Copy out each line of the entries where the word "never" is present.

Collected data
◇ ◇ ◇ ◇ ◇
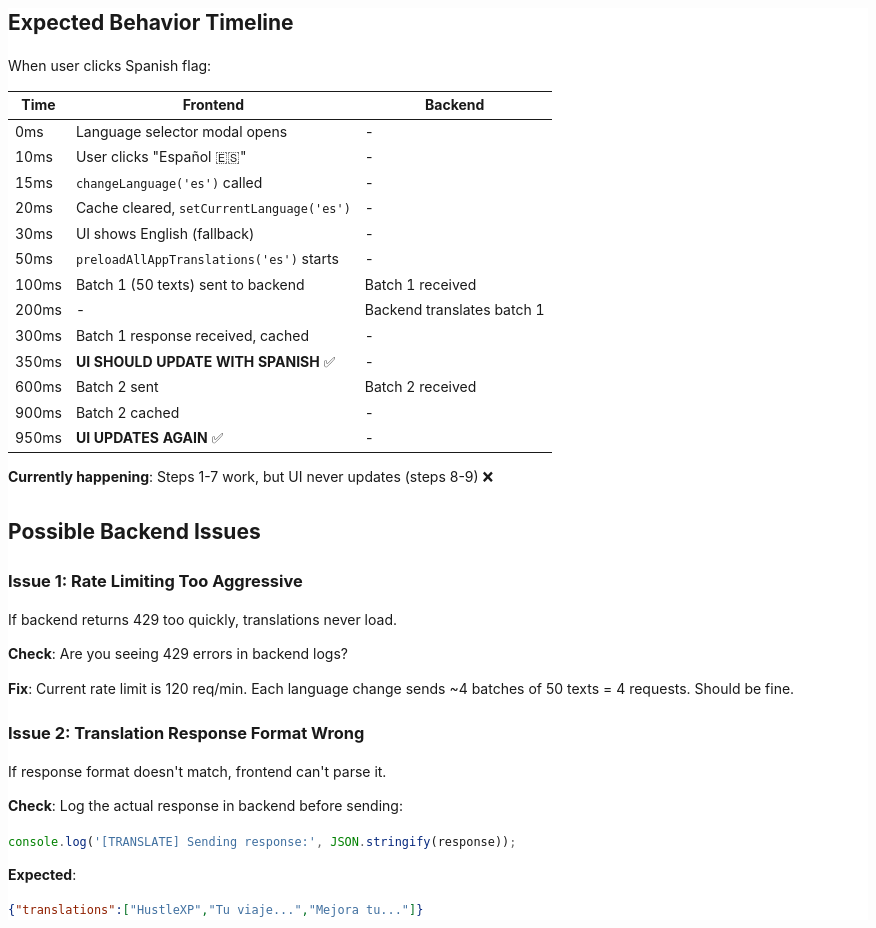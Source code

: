 ## Expected Behavior Timeline

When user clicks Spanish flag:

| Time | Frontend | Backend |
|------|----------|---------|
| 0ms | Language selector modal opens | - |
| 10ms | User clicks "Español 🇪🇸" | - |
| 15ms | `changeLanguage('es')` called | - |
| 20ms | Cache cleared, `setCurrentLanguage('es')` | - |
| 30ms | UI shows English (fallback) | - |
| 50ms | `preloadAllAppTranslations('es')` starts | - |
| 100ms | Batch 1 (50 texts) sent to backend | Batch 1 received |
| 200ms | - | Backend translates batch 1 |
| 300ms | Batch 1 response received, cached | - |
| 350ms | **UI SHOULD UPDATE WITH SPANISH** ✅ | - |
| 600ms | Batch 2 sent | Batch 2 received |
| 900ms | Batch 2 cached | - |
| 950ms | **UI UPDATES AGAIN** ✅ | - |

**Currently happening**: Steps 1-7 work, but UI never updates (steps 8-9) ❌

## Possible Backend Issues

### Issue 1: Rate Limiting Too Aggressive
If backend returns 429 too quickly, translations never load.

**Check**: Are you seeing 429 errors in backend logs?

**Fix**: Current rate limit is 120 req/min. Each language change sends ~4 batches of 50 texts = 4 requests. Should be fine.

### Issue 2: Translation Response Format Wrong
If response format doesn't match, frontend can't parse it.

**Check**: Log the actual response in backend before sending:
```javascript
console.log('[TRANSLATE] Sending response:', JSON.stringify(response));
```

**Expected**:
```json
{"translations":["HustleXP","Tu viaje...","Mejora tu..."]}
```
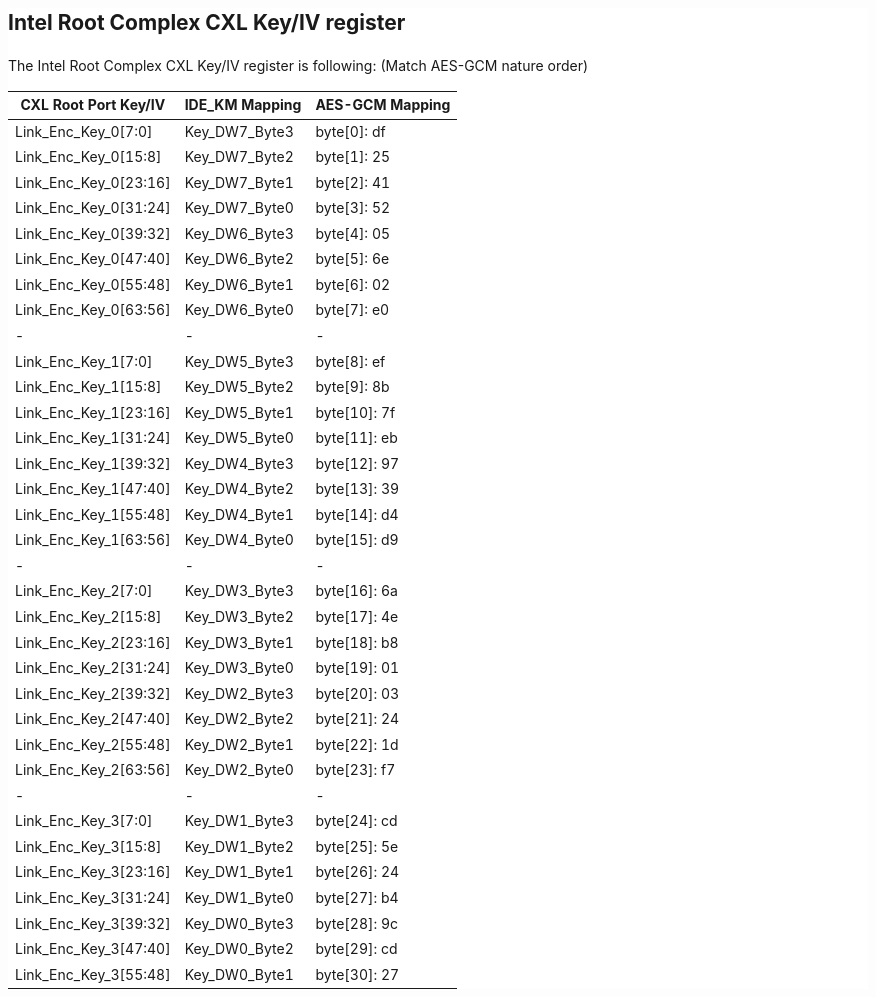 ## Intel Root Complex CXL Key/IV register

The Intel Root Complex CXL Key/IV register is following: (Match AES-GCM nature order)

| CXL Root Port Key/IV |IDE_KM Mapping|AES-GCM Mapping|
|----------------------|--------------|---------------|
|Link_Enc_Key_0[7:0]   |Key_DW7_Byte3 |byte[0]:  df   |
|Link_Enc_Key_0[15:8]  |Key_DW7_Byte2 |byte[1]:  25   |
|Link_Enc_Key_0[23:16] |Key_DW7_Byte1 |byte[2]:  41   |
|Link_Enc_Key_0[31:24] |Key_DW7_Byte0 |byte[3]:  52   |
|Link_Enc_Key_0[39:32] |Key_DW6_Byte3 |byte[4]:  05   |
|Link_Enc_Key_0[47:40] |Key_DW6_Byte2 |byte[5]:  6e   |
|Link_Enc_Key_0[55:48] |Key_DW6_Byte1 |byte[6]:  02   |
|Link_Enc_Key_0[63:56] |Key_DW6_Byte0 |byte[7]:  e0   |
|-                     |-             |-              |
|Link_Enc_Key_1[7:0]   |Key_DW5_Byte3 |byte[8]:  ef   |
|Link_Enc_Key_1[15:8]  |Key_DW5_Byte2 |byte[9]:  8b   |
|Link_Enc_Key_1[23:16] |Key_DW5_Byte1 |byte[10]: 7f   |
|Link_Enc_Key_1[31:24] |Key_DW5_Byte0 |byte[11]: eb   |
|Link_Enc_Key_1[39:32] |Key_DW4_Byte3 |byte[12]: 97   |
|Link_Enc_Key_1[47:40] |Key_DW4_Byte2 |byte[13]: 39   |
|Link_Enc_Key_1[55:48] |Key_DW4_Byte1 |byte[14]: d4   |
|Link_Enc_Key_1[63:56] |Key_DW4_Byte0 |byte[15]: d9   |
|-                     |-             |-              |
|Link_Enc_Key_2[7:0]   |Key_DW3_Byte3 |byte[16]: 6a   |
|Link_Enc_Key_2[15:8]  |Key_DW3_Byte2 |byte[17]: 4e   |
|Link_Enc_Key_2[23:16] |Key_DW3_Byte1 |byte[18]: b8   |
|Link_Enc_Key_2[31:24] |Key_DW3_Byte0 |byte[19]: 01   |
|Link_Enc_Key_2[39:32] |Key_DW2_Byte3 |byte[20]: 03   |
|Link_Enc_Key_2[47:40] |Key_DW2_Byte2 |byte[21]: 24   |
|Link_Enc_Key_2[55:48] |Key_DW2_Byte1 |byte[22]: 1d   |
|Link_Enc_Key_2[63:56] |Key_DW2_Byte0 |byte[23]: f7   |
|-                     |-             |-              |
|Link_Enc_Key_3[7:0]   |Key_DW1_Byte3 |byte[24]: cd   |
|Link_Enc_Key_3[15:8]  |Key_DW1_Byte2 |byte[25]: 5e   |
|Link_Enc_Key_3[23:16] |Key_DW1_Byte1 |byte[26]: 24   |
|Link_Enc_Key_3[31:24] |Key_DW1_Byte0 |byte[27]: b4   |
|Link_Enc_Key_3[39:32] |Key_DW0_Byte3 |byte[28]: 9c   |
|Link_Enc_Key_3[47:40] |Key_DW0_Byte2 |byte[29]: cd   |
|Link_Enc_Key_3[55:48] |Key_DW0_Byte1 |byte[30]: 27   |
◇ ◇ ◇ ◇ ◇
__RESPONSE TO THIS TASK__.
**Currently happening**: Steps 1-7 work, but UI never updates (steps 8-9) ❌
If backend returns 429 too quickly, translations never load.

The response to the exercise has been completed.